New Zealand actor Manu Bennett is currently on top of the world. He just finished a four-year run on Starz network’s highest rated show to date (“Spartacus” as Crixus), and he has smoothly transitioned into an awesome role on the CW’s newest hit, “Arrow.” Oh, and let’s not forget Bennett is co-starring in Peter Jackson’s blockbuster The Hobbit as Azog the Defiler. 

On the phone with Manu, I expected to encounter a fiery personality similar to many of the strong characters he has portrayed. Imagine my pleasant surprise when a humble and down-to-earth guy presented some of the most inspiring words I’ve heard in a long time.

Bennett is someone who has dealt with loss but uses that experience to motivate and move forward. It goes without saying that things keep getting better and better for the successful actor.

Campus Circle: How did you get into acting?
Manu Bennett: During my last couple of years of school, there were two car accidents that affected my life. One where my mother died, and then two weeks later my brother died. I was a good student at school, but the impact was something that affected my scholarly mind. I lost my ability to concentrate on math and science. I geared toward the artistic pursuits; they spoke to me more loudly.  I chose the arts over the academics at that difficult time in my life, and it helped me pull through.

CC: What are some projects you've done that you see as huge stepping stones?
MB: Without a doubt, when I landed “Spartacus.” “Spartacus” was my first real show. I finished that and felt that for the first time in my life, I graduated. The four years at “Spartacus” felt like the best years at school, and at the end, the last episode I did in the final season…that felt like graduation.

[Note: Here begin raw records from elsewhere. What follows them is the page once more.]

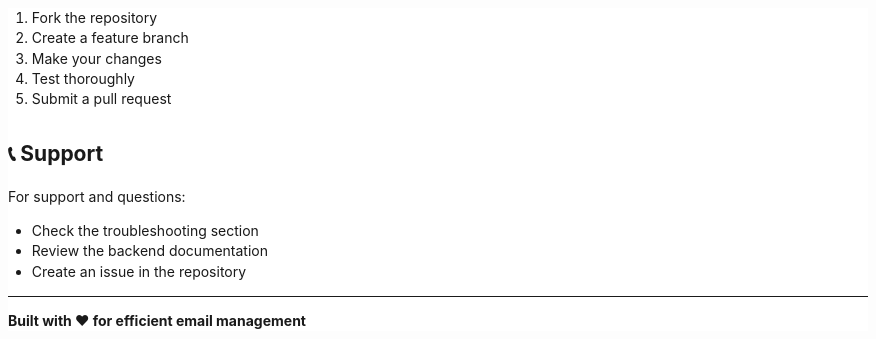 1. Fork the repository
2. Create a feature branch
3. Make your changes
4. Test thoroughly
5. Submit a pull request

## 📞 Support

For support and questions:
- Check the troubleshooting section
- Review the backend documentation
- Create an issue in the repository

---

**Built with ❤️ for efficient email management**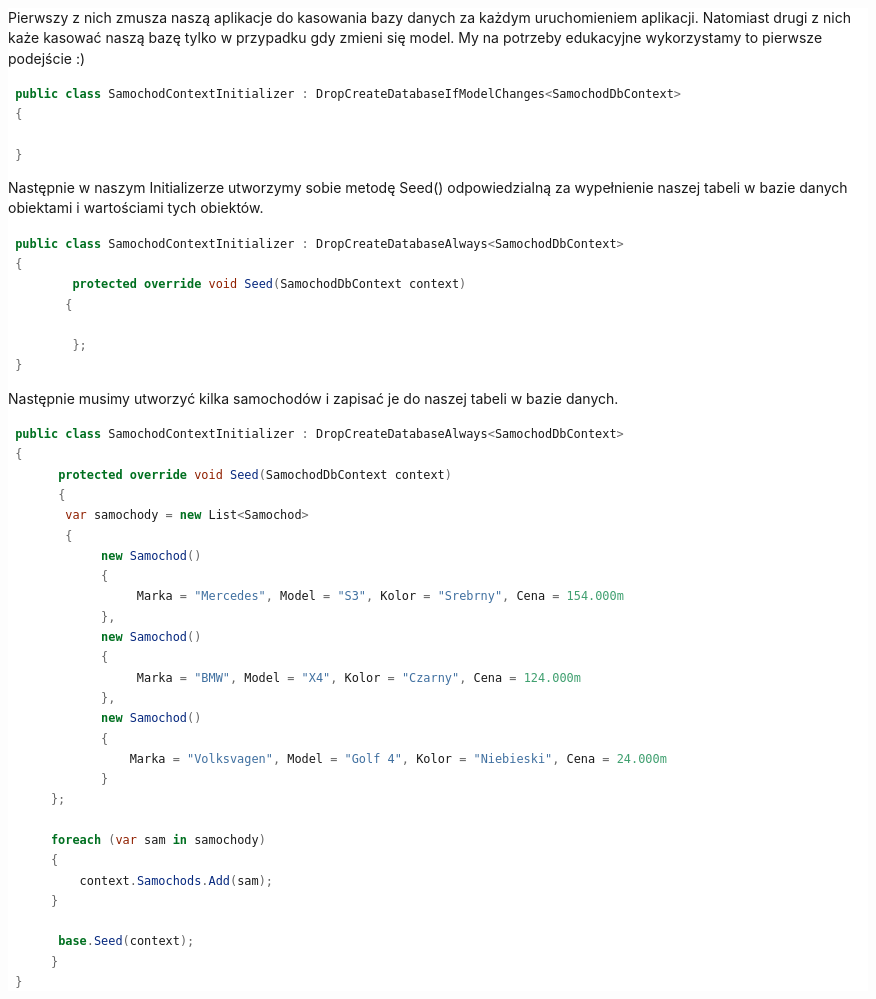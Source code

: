 Pierwszy z nich zmusza naszą aplikacje do kasowania bazy danych za każdym uruchomieniem aplikacji. Natomiast drugi z nich każe kasować naszą bazę tylko w przypadku gdy zmieni się model. My na potrzeby edukacyjne wykorzystamy to pierwsze podejście :)

```cs
 public class SamochodContextInitializer : DropCreateDatabaseIfModelChanges<SamochodDbContext>
 {

 }
```

Następnie w naszym Initializerze utworzymy sobie metodę Seed() odpowiedzialną za wypełnienie naszej tabeli w bazie danych obiektami i wartościami tych obiektów.

```cs
 public class SamochodContextInitializer : DropCreateDatabaseAlways<SamochodDbContext>
 {
         protected override void Seed(SamochodDbContext context)
        {

         };
 }
```

Następnie musimy utworzyć kilka samochodów i zapisać je do naszej tabeli w bazie danych.

```cs
 public class SamochodContextInitializer : DropCreateDatabaseAlways<SamochodDbContext>
 {
       protected override void Seed(SamochodDbContext context)
       {
        var samochody = new List<Samochod>
        {
             new Samochod()
             {
                  Marka = "Mercedes", Model = "S3", Kolor = "Srebrny", Cena = 154.000m
             },
             new Samochod()
             {
                  Marka = "BMW", Model = "X4", Kolor = "Czarny", Cena = 124.000m
             },
             new Samochod()
             {
                 Marka = "Volksvagen", Model = "Golf 4", Kolor = "Niebieski", Cena = 24.000m
             }
      };

      foreach (var sam in samochody)
      {
          context.Samochods.Add(sam);
      }

       base.Seed(context);
      }
 }
```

CC: What are you working on now?
MB:  “Arrow”! (laughs). Just to give you a bit…I play Slade Wilson who might become DeathStroke next season. If this goes through, then I’ll feel as if that’s a new chapter in my career. Now I’m in Vancouver because of “Arrow.” Thank goodness it stopped raining!

CC: What was it like working on “Spartacus” with Andy Whitfield?
MB:  Andy Whitfield stands out. He made so many understand that it’s important to realize how short life is and to make sure you don’t have regrets. Andy’s campaign is: “Be Here Now” in relation to his cancer. His message is so important now. Sometimes as individuals, we get consumed by material things. Part of the thing that Andy was known for (internationally) was his ability to show his positive spirit and gentle nature. He didn’t play egotistical. Andy made a Spartacus that can never be repeated. He set an example with our show in the first season that resonated throughout the world. “Spartacus” is about human beings treated as slaves and then being uplifted by Spartacus with the powerful message that “we are one.” The success of the show just goes to show that’s the way the world feels as well. 

CC: You have an amazing look. Do you think that you have been typecast or that it has led you to great casting opportunities?
MB: I’m Maori, and when I first began acting, I started off in Australia. I was stereotyped…the first show I did I played a smart-ass brown haired guy up against a blond hair, blue-eyed heroic model. There was that social stereotype. I guess…being labeled “indigenous”…there are ideas people have that speak about our culture, but that also shows the problem with making assumptions on whole nations. On the plus side, film today has a lot of smart people trying to head down the road of tackling that. Artists are good at making social commentary. 

CC: Do you have advice for anyone who wants to become an actor?
MB: I think that you’re a product of your environment. The relationships you choose are going to help you progress with whatever your goals are in life.

Before the show “Spartacus,” I worked with Rob Tapert (“Spartacus” producer) on “Xena: Warrior Princess,” ironically with Lucy Lawless. Then 10 years later, I’m cast on “Spartacus,” and I’m working with Lucy again.  In 2007, Rob casted me again on 30 Days of Night, a Sony Pictures horror film, which Sam Raimi was involved with.

This goes to show that it’s important to be professional and forge positive relationships with people in the industry. If I had gone on set of “Xena: Warrior Princess” with a bad attitude or awful work ethic, I might have blown the opportunities that I was lucky enough to eventually have come my way.